The downloadable GGPO client supported many games from Capcom and SNK, including Super Street Fighter II Turbo, The King of Fighters 2002, and Metal Slug X through the use of a built-in emulator. Video game companies have also implemented a licensed version of GGPO. Games using it include Skullgirls and Street Fighter III: 3rd Strike Online Edition.
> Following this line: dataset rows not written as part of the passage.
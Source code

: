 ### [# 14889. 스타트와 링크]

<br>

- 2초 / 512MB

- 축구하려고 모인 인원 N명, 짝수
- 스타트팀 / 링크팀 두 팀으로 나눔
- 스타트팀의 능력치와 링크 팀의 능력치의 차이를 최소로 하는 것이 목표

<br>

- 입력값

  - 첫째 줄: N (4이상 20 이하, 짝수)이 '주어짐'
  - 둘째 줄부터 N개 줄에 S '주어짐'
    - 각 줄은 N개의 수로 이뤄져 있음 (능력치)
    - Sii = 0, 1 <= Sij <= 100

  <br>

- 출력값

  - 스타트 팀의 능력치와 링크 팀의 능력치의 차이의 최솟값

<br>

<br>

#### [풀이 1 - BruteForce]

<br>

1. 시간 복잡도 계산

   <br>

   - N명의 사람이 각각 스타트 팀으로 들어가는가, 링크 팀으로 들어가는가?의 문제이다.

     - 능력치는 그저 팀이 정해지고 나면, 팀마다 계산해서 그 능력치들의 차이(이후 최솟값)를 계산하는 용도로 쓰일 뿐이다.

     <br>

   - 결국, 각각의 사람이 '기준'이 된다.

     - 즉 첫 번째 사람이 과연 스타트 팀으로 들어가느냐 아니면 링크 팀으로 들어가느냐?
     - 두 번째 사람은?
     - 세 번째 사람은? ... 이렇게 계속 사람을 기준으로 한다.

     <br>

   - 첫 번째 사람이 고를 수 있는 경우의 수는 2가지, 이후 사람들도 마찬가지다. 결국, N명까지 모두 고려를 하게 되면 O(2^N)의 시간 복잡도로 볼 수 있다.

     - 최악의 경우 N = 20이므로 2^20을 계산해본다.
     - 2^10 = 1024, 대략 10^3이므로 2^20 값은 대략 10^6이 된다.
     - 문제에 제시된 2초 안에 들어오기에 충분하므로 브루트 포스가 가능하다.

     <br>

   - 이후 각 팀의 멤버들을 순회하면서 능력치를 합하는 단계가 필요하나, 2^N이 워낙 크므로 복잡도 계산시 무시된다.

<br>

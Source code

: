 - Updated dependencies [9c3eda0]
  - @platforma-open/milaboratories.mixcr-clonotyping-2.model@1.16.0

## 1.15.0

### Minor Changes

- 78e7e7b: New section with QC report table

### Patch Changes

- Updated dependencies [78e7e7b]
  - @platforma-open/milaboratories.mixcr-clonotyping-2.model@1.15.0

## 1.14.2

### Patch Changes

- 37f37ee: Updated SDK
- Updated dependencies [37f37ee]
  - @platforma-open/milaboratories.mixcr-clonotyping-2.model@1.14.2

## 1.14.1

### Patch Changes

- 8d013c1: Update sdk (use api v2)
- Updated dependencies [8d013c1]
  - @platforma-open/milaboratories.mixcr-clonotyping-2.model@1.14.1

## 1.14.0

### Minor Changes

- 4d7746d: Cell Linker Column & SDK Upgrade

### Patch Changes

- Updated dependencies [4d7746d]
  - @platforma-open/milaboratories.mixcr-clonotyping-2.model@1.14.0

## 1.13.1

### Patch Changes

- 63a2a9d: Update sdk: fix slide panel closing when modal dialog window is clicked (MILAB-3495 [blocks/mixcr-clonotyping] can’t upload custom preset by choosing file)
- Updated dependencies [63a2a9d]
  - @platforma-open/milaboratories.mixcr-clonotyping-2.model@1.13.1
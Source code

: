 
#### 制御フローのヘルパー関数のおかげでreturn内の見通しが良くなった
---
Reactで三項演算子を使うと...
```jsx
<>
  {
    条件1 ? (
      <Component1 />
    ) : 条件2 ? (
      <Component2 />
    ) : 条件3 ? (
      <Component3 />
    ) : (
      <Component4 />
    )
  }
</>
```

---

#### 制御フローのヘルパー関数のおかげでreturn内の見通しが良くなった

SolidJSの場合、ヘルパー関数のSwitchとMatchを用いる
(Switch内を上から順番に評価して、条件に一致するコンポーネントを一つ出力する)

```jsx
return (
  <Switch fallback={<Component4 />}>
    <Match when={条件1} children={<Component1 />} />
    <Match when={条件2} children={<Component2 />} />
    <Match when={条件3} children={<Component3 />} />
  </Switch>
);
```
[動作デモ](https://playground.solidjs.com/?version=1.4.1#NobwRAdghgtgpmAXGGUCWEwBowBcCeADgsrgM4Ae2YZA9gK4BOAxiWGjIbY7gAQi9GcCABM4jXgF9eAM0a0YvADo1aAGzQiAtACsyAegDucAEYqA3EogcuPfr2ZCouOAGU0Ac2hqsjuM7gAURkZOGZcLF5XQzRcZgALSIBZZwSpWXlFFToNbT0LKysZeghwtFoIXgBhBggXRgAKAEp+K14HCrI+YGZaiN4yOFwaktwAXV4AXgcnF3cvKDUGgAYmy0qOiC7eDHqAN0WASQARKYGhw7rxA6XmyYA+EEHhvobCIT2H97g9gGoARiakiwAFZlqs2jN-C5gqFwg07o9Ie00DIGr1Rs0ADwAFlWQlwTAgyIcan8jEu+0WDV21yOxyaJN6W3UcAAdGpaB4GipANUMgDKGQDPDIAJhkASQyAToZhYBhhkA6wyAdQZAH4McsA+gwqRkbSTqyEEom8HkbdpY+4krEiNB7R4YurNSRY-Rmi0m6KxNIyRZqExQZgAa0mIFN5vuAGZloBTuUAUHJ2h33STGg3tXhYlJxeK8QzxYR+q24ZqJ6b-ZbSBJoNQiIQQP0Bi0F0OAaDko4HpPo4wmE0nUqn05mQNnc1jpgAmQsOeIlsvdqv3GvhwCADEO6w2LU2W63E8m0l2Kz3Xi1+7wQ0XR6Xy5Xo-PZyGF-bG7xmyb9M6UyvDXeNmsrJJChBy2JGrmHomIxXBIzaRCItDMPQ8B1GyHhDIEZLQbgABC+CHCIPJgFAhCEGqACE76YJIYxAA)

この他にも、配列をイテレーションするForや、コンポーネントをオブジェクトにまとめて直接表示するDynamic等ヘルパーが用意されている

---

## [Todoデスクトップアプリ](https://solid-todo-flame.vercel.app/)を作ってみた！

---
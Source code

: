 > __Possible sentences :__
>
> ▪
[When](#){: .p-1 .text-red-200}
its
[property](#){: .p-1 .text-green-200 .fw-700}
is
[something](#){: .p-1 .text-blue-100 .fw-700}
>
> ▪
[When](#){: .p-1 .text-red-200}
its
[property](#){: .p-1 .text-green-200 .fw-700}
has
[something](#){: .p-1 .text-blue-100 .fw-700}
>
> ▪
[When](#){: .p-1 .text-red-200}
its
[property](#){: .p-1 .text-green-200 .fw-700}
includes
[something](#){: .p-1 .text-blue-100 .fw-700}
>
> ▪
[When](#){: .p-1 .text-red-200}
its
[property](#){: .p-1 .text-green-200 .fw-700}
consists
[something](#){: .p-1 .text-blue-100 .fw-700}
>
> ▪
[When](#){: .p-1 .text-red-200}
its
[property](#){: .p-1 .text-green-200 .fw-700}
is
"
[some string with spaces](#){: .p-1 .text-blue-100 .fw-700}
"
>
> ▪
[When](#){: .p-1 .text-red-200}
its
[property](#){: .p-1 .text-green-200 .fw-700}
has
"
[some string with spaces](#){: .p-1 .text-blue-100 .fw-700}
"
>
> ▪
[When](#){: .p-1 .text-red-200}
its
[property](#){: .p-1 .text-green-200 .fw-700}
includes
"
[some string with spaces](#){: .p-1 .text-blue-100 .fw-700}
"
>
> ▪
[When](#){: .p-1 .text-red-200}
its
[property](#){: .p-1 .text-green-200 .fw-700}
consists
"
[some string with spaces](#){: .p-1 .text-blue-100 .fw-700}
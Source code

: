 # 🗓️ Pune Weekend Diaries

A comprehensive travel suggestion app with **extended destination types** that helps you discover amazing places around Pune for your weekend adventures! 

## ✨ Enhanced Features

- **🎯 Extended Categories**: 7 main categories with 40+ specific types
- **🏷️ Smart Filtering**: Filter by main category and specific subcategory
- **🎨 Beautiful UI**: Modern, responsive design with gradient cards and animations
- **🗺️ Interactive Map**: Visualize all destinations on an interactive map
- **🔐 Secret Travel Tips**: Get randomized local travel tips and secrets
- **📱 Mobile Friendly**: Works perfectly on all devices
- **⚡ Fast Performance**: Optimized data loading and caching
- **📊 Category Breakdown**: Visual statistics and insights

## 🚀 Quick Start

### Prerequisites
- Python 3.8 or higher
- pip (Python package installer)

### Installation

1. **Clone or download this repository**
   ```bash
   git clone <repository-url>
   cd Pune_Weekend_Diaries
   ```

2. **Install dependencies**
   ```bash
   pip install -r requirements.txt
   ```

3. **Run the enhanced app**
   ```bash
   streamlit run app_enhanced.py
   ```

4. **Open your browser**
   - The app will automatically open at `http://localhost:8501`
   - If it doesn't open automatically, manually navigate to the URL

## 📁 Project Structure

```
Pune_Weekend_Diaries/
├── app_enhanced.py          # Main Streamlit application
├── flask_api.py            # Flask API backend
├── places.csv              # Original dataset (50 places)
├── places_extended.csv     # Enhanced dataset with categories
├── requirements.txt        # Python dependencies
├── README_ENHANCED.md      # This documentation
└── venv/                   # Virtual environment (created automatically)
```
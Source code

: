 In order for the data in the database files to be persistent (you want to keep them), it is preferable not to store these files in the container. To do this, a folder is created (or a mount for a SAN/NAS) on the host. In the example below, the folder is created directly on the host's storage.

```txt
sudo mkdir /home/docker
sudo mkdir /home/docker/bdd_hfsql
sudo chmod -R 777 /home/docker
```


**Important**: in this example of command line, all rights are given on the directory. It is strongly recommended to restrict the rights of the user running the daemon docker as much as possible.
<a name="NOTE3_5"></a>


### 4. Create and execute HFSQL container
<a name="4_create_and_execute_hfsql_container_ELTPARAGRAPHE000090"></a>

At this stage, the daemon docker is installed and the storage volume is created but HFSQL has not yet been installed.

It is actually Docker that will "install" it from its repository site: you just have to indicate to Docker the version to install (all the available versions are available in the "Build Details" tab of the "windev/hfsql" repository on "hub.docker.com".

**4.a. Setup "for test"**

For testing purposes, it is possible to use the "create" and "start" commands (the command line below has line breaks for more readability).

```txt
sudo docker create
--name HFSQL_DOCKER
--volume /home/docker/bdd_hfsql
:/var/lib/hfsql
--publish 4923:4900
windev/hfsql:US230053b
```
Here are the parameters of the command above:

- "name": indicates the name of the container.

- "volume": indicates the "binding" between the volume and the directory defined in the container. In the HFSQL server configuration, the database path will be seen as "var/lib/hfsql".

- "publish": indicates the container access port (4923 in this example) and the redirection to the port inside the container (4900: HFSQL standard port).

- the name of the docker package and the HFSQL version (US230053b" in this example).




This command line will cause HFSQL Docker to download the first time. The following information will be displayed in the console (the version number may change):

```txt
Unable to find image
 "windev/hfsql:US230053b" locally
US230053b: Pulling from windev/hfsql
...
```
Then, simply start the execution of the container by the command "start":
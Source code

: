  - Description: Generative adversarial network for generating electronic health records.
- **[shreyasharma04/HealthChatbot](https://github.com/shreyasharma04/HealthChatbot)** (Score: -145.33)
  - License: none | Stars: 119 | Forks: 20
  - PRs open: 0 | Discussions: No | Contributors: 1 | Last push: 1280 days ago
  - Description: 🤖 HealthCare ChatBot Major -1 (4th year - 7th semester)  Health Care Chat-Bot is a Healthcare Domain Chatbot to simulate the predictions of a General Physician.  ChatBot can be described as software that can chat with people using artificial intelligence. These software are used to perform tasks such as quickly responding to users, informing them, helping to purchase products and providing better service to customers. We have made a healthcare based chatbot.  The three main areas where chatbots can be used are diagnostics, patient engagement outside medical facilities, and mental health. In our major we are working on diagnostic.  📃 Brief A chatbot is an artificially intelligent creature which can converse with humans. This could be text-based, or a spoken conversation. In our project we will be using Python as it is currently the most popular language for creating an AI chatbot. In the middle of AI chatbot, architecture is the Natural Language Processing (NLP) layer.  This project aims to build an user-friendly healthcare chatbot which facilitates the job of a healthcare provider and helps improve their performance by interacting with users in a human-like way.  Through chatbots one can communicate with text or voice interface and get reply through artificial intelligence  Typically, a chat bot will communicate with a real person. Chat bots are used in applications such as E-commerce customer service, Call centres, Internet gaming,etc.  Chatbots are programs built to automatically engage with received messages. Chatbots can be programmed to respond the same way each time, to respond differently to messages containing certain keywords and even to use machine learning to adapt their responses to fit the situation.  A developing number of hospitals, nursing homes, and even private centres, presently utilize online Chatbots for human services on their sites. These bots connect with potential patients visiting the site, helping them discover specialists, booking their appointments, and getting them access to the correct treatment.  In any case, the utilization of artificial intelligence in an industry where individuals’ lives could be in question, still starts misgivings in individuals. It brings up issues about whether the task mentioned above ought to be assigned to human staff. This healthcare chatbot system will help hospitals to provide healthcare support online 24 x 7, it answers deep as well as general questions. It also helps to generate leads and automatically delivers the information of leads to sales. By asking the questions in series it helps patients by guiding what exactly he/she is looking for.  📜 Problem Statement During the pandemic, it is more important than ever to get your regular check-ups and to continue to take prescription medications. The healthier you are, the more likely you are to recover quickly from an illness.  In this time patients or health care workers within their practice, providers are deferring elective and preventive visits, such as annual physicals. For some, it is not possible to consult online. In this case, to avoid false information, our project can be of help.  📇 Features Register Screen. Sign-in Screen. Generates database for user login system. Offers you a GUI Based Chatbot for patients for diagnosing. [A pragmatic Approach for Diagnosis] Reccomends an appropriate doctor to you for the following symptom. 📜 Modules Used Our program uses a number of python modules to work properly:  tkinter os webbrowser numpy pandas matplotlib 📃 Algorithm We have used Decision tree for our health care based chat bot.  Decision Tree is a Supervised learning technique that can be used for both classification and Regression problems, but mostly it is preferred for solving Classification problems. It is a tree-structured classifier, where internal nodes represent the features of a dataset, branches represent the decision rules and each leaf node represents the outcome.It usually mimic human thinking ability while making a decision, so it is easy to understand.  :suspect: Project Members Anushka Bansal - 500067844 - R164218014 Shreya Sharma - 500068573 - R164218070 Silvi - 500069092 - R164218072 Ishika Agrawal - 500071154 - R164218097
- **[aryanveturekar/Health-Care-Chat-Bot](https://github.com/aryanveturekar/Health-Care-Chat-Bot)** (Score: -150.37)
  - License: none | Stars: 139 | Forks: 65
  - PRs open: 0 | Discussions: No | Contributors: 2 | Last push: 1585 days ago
On October 9, 2019, Cannon announced on his Twitter account that GGPO was now open source and available under the MIT License.

==Design==

GGPO uses a netcode technique called "rollback". Rather than waiting for input to be received from other players before simulating the next frame, GGPO predicts the inputs they will send and simulates the next frame without delay using that assumption. When other players’ inputs arrive, if any input didn't match the prediction, GGPO rolls back the state of the game to the last correct state, then replays all players’ revised inputs back until the current frame. The hope is that the predictions will be correct most of the time, allowing smooth play with minimal sudden changes to the game state. The system in itself is highly similar to client-side prediction, but applied to a peer-to-peer setup.

The client program can allow players to manually adjust native input delay in high-ping situations, either creating a possibly-jerky yet accurate representation or a smoother game with input delay.

==GGPO client==
GGPO was originally bundled with a client which enabled users to play supported games online with other players. A matchmaking system allowed players to request challenges from other users, while non-participants could spectate the match and chat. Once a challenge initiated, the match ran a ROM through its prepackaged emulator, FinalBurn Alpha. This client was discontinued, and superseded by other clients which make use of GGPO's networking middleware, such as Fightcade or RedGGPO.